→ **What is needed**:
With the line containing "the resulting \(\boldsymbol" as the start and the line containing "middle layer in" as the end, transcribe that span of the entries below exactly, including both.

Collected data:
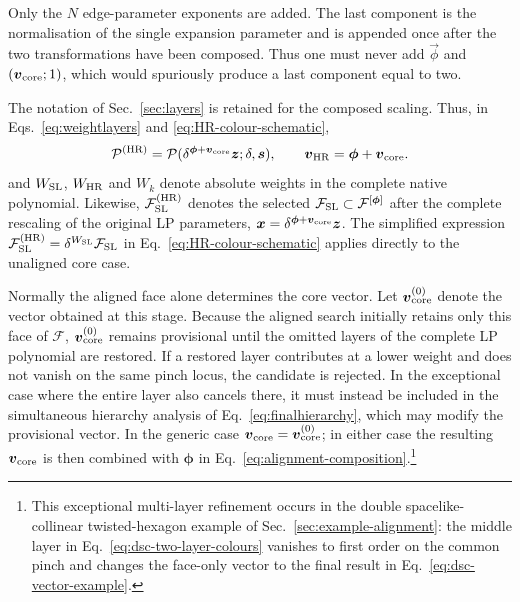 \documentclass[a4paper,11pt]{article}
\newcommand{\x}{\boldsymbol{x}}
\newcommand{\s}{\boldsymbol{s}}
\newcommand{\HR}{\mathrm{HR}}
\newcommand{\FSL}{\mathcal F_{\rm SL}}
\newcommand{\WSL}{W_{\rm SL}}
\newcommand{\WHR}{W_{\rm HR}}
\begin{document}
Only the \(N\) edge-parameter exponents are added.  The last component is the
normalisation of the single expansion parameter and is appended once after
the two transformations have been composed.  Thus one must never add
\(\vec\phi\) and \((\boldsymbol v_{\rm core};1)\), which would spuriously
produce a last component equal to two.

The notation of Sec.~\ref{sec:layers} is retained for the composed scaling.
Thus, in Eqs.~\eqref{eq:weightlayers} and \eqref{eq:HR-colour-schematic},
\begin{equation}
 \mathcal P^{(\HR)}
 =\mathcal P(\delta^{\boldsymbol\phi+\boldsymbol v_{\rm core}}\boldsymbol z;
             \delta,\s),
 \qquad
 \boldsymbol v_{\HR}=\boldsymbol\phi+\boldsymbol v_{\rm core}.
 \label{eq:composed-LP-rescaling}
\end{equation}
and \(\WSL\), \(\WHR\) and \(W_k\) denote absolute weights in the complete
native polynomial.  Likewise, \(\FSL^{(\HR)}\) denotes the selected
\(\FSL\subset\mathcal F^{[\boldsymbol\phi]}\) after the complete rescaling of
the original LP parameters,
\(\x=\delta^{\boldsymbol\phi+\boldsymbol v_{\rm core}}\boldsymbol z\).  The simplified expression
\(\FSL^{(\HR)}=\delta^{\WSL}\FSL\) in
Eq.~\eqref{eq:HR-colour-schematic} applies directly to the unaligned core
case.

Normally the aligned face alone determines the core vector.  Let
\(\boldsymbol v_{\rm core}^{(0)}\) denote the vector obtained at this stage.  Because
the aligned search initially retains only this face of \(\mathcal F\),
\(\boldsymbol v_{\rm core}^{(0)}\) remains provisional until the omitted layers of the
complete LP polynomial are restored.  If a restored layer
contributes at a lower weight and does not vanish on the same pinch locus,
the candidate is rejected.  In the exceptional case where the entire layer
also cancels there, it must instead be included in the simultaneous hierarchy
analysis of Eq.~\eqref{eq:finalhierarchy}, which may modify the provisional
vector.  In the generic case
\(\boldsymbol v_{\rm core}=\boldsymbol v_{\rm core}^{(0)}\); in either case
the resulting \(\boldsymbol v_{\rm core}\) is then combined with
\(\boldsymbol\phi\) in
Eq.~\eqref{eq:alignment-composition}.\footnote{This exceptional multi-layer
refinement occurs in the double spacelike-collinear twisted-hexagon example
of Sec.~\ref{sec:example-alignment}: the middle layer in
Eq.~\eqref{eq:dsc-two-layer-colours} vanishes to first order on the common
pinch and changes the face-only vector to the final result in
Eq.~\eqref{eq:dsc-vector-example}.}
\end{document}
--
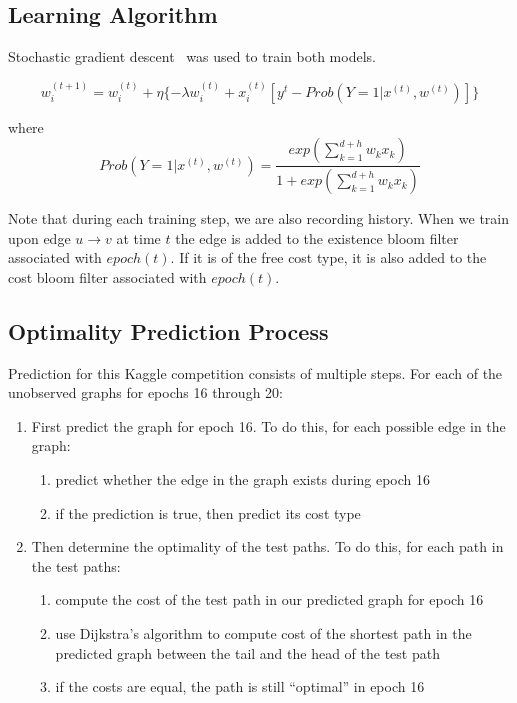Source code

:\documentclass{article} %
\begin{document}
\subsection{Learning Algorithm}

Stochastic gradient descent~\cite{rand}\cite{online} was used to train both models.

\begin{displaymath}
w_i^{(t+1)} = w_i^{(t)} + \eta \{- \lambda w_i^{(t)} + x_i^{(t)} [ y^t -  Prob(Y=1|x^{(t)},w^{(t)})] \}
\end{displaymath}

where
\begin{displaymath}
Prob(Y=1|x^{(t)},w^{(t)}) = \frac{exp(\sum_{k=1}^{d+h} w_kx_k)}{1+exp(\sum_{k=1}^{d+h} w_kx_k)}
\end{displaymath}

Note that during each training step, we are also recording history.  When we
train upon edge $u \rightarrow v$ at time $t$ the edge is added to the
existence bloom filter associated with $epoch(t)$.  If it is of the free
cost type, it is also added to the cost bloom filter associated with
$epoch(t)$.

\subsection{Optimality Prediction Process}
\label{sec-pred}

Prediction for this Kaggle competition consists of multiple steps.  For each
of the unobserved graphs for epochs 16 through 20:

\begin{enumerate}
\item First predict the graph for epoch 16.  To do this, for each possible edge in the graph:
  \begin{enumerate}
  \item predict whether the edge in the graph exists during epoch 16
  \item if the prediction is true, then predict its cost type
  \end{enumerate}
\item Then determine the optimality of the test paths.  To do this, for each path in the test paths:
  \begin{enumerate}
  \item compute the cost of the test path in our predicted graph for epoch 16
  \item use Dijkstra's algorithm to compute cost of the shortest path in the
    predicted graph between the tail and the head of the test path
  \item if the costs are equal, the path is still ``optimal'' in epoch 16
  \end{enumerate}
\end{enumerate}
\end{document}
---
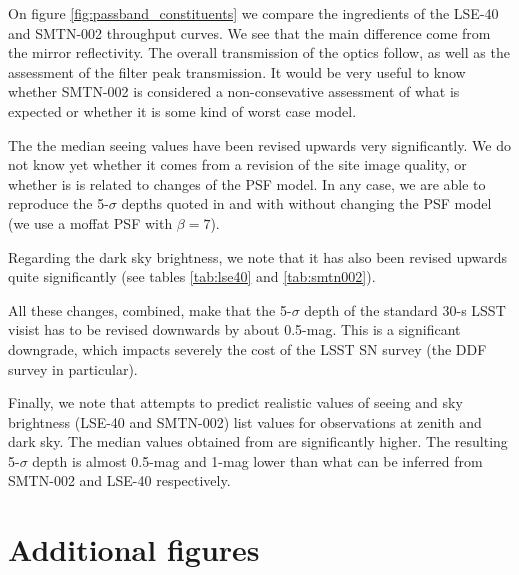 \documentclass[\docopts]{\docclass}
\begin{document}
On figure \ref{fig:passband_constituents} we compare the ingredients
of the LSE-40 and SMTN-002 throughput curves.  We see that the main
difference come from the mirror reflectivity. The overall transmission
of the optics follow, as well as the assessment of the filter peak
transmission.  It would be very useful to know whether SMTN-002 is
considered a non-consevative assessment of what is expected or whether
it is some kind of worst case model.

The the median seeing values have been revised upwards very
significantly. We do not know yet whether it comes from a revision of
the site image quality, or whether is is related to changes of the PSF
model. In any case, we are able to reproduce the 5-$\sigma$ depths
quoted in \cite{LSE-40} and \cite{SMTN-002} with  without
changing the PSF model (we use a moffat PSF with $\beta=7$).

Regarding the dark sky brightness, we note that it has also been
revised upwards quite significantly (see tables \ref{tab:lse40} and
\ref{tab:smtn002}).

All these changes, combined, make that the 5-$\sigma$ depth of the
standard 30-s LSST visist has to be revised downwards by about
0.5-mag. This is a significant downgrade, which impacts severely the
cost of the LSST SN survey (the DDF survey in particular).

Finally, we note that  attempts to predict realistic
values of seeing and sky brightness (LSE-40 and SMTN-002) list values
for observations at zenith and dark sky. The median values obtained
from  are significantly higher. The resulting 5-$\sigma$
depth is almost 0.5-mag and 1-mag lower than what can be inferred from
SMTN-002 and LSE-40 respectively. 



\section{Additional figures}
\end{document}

→ **Finished exercise**:
the resulting \(\boldsymbol v_{\rm core}\) is then combined with
\(\boldsymbol\phi\) in
Eq.~\eqref{eq:alignment-composition}.\footnote{This exceptional multi-layer
refinement occurs in the double spacelike-collinear twisted-hexagon example
of Sec.~\ref{sec:example-alignment}: the middle layer in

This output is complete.